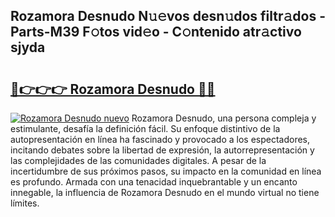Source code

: ## Rozamora Desnudo N𝚞𝚎vos desn𝚞dos filtr𝚊dos - Parts-M39 F𝚘tos vid𝚎o - C𝚘ntenido atr𝚊ctivo sjyda

# <h2><a href="http://mb94ykj.tromn.icu/?c=Rozamora+Desnudo">🔗👉👉👉 Rozamora Desnudo 🔗🔗</a></h2>

[![Rozamora Desnudo nuevo](https://i.imgur.com/pEAQMta.gif)](http://mb94ykj.tromn.icu/?c=Rozamora+Desnudo)
Rozamora Desnudo, una persona compleja y estimulante, desafía la definición fácil. Su enfoque distintivo de la autopresentación en línea ha fascinado y provocado a los espectadores, incitando debates sobre la libertad de expresión, la autorrepresentación y las complejidades de las comunidades digitales. A pesar de la incertidumbre de sus próximos pasos, su impacto en la comunidad en línea es profundo. Armada con una tenacidad inquebrantable y un encanto innegable, la influencia de Rozamora Desnudo en el mundo virtual no tiene límites.
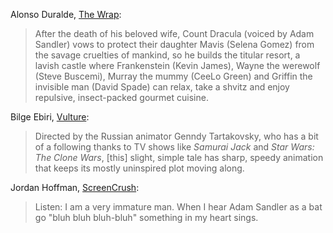 <!-- Hotel Transylvania -->

Alonso Duralde, [The Wrap](https://www.thewrap.com/hotel-transylvania-review-tickle-me-dracula-58371/):

> After the death of his beloved wife, Count Dracula (voiced by Adam Sandler) vows to protect their daughter Mavis (Selena Gomez) from the savage cruelties of mankind, so he builds the titular resort, a lavish castle where Frankenstein (Kevin James), Wayne the werewolf (Steve Buscemi), Murray the mummy (CeeLo Green) and Griffin the invisible man (David Spade) can relax, take a shvitz and enjoy repulsive, insect-packed gourmet cuisine.

Bilge Ebiri, [Vulture](https://www.vulture.com/article/movie-review-hotel-transylvania.html):

> Directed by the Russian animator Genndy Tartakovsky, who has a bit of a following thanks to TV shows like *Samurai Jack* and *Star Wars: The Clone Wars*, [this] slight, simple tale has sharp, speedy animation that keeps its mostly uninspired plot moving along.

Jordan Hoffman, [ScreenCrush](https://screencrush.com/hotel-transylvania-review/):

> Listen: I am a very immature man. When I hear Adam Sandler as a bat go "bluh bluh bluh-bluh" something in my heart sings.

:: REQUIRED ACTION ::
Without including the pictures, reproduce all entries exactly.

:: SOLVED EXERCISE ::
Source code

: ## Rozamora Desnudo N𝚞𝚎vos desn𝚞dos filtr𝚊dos - Parts-M39 F𝚘tos vid𝚎o - C𝚘ntenido atr𝚊ctivo sjyda

# <h2><a href="http://mb94ykj.tromn.icu/?c=Rozamora+Desnudo">🔗👉👉👉 Rozamora Desnudo 🔗🔗</a></h2>

[![Rozamora Desnudo nuevo](https://i.imgur.com/pEAQMta.gif)](http://mb94ykj.tromn.icu/?c=Rozamora+Desnudo)
Rozamora Desnudo, una persona compleja y estimulante, desafía la definición fácil. Su enfoque distintivo de la autopresentación en línea ha fascinado y provocado a los espectadores, incitando debates sobre la libertad de expresión, la autorrepresentación y las complejidades de las comunidades digitales. A pesar de la incertidumbre de sus próximos pasos, su impacto en la comunidad en línea es profundo. Armada con una tenacidad inquebrantable y un encanto innegable, la influencia de Rozamora Desnudo en el mundo virtual no tiene límites.
 <!-- Hotel Transylvania -->

Alonso Duralde, [The Wrap](https://www.thewrap.com/hotel-transylvania-review-tickle-me-dracula-58371/):

> After the death of his beloved wife, Count Dracula (voiced by Adam Sandler) vows to protect their daughter Mavis (Selena Gomez) from the savage cruelties of mankind, so he builds the titular resort, a lavish castle where Frankenstein (Kevin James), Wayne the werewolf (Steve Buscemi), Murray the mummy (CeeLo Green) and Griffin the invisible man (David Spade) can relax, take a shvitz and enjoy repulsive, insect-packed gourmet cuisine.

Bilge Ebiri, [Vulture](https://www.vulture.com/article/movie-review-hotel-transylvania.html):

> Directed by the Russian animator Genndy Tartakovsky, who has a bit of a following thanks to TV shows like *Samurai Jack* and *Star Wars: The Clone Wars*, [this] slight, simple tale has sharp, speedy animation that keeps its mostly uninspired plot moving along.

Jordan Hoffman, [ScreenCrush](https://screencrush.com/hotel-transylvania-review/):

> Listen: I am a very immature man. When I hear Adam Sandler as a bat go "bluh bluh bluh-bluh" something in my heart sings.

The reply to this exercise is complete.